London's diners are experiencing a "golden age", with more restaurants launched in the capital over the past year than ever before, an industry guide said yesterday.

The latest edition of Harden's guide concludes that the restaurant revolution sparked in London a decade ago has reached its pinnacle, with London's eateries now rivalling their New York counterparts.

Peter Harden, a co-editor of the guide, said there had been a particularly strong rise in restaurants specialising in traditional British food. "Traditional British cooking is a favourite among openings, and it is part of a general variety in London which shows a maturity of the restaurant scene that perhaps we have not seen before. London has been playing catch-up in a lot of different kinds of cuisine, but now it's quite hard to see areas where it is weak," he said.

But there is a sting in the tail for the industry as the rate of restaurants that are closing has sped up along with openings.

The latest guide recorded 158 openings in the capital in the past 12 months - 13 per cent higher than the 136 openings over the same period the previous year. The number broke through the former record of 142 restaurants which were launched in 2005.

Mr Harden said a culture of eating out among Londoners had helped to create a rising demand for good quality cooking. "This is a golden age for the London restaurant-goer, with the restaurant scene reaching a stage which would once have seemed inconceivable.

"It continues to evolve - generally for the good - faster than ever. We are now seeing new openings annually at about three times the rate of 15 years ago, just before London's restaurant revolution began," he said.

Meanwhile, the number of restaurants closing is up by a third, with 89 closures last year, including Bank Aldwych, which was reportedly sold for £3.5m, and the high profile Astor Bar and Grill in Soho.
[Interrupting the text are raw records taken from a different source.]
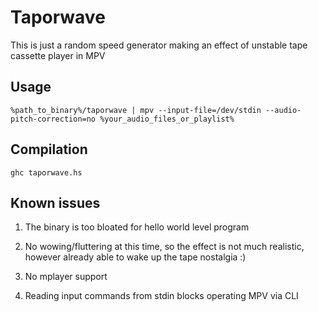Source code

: Taporwave
=========

This is just a random speed generator making an effect of unstable tape cassette player in MPV

Usage
-----

    %path_to_binary%/taporwave | mpv --input-file=/dev/stdin --audio-pitch-correction=no %your_audio_files_or_playlist%

Compilation
-----------

    ghc taporwave.hs

Known issues
------------

1) The binary is too bloated for hello world level program

1) No wowing/fluttering at this time, so the effect is not much realistic, however already able to wake up the tape nostalgia :)

1) No mplayer support

1) Reading input commands from stdin blocks operating MPV via CLI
Mr Harden said the relatively fast rate of closures could be seen as the "flip side of progress".

"As more exciting and better restaurants open their doors, there is obviously greater pressure on unsatisfactory concepts, and on tired restaurants which are moving towards the end of their days. But the good thing is that they are not closing as fast as they are opening up.

"There is a great deal more churn than there used to be, and the golden age always runs the risk that it might have reached its end," he added.

But he warned that the rate of closure was likely to rise before it abated. "Closures move on a five- to six-year cycle, and history suggests that, once established, a rising trend in closures will last at least two years. The coming year may, therefore, see restaurants shutting up on quite a scale, quite possibly exceeding the record number of 113 noted four years ago," he said.

A rising disposable income among twenty- and thirty-somethings in the capital, as well as the influx of high- quality chefs, have helped to drive up standards. But Mr Harden pointed out that the current difficulties in obtaining visas for international chefs was working against the industry.

Harden's London Restaurants, which was established in 1992, will be published on 28 August

New London restaurants

Bacchus

Fashionable Hoxton eaterie which specialises in adventurous molecular gastronomy in the style of El Bulli in Barcelona, which provided the inspiration for Heston Blumenthal's The Fat Duck in Berkshire.

L'Atelier de Joel Robuchon

A stone's throw from The Ivy in central London, this is billed as "so good it should be illegal" by Peter Harden. It serves bite-size cuisine on tasting plates and the focus is on 'luxury grazing'.

Rhodes W1 Restaurant

Gary Rhodes' latest venue in Marble Arch, in which he delivers "British classics in what may be his best restaurant to date," according to Harden. The chef is known for his innovative take on traditional home cooking, with dishes including faggots and Jaffa cake pudding.

La Petite Maison

The French Mayfair restaurant also makes a virtue out of grazing on bite-size portions and is described as fashioning itself as a piece of Nice in central London.

St Alban

Situated in the heart of Theatreland, Jeremy King and Christopher Corbin's eaterie is regarded by many as the latest high-profile media haunt with its Italianate cuisine a secondary feature to being seen with the "in" crowd.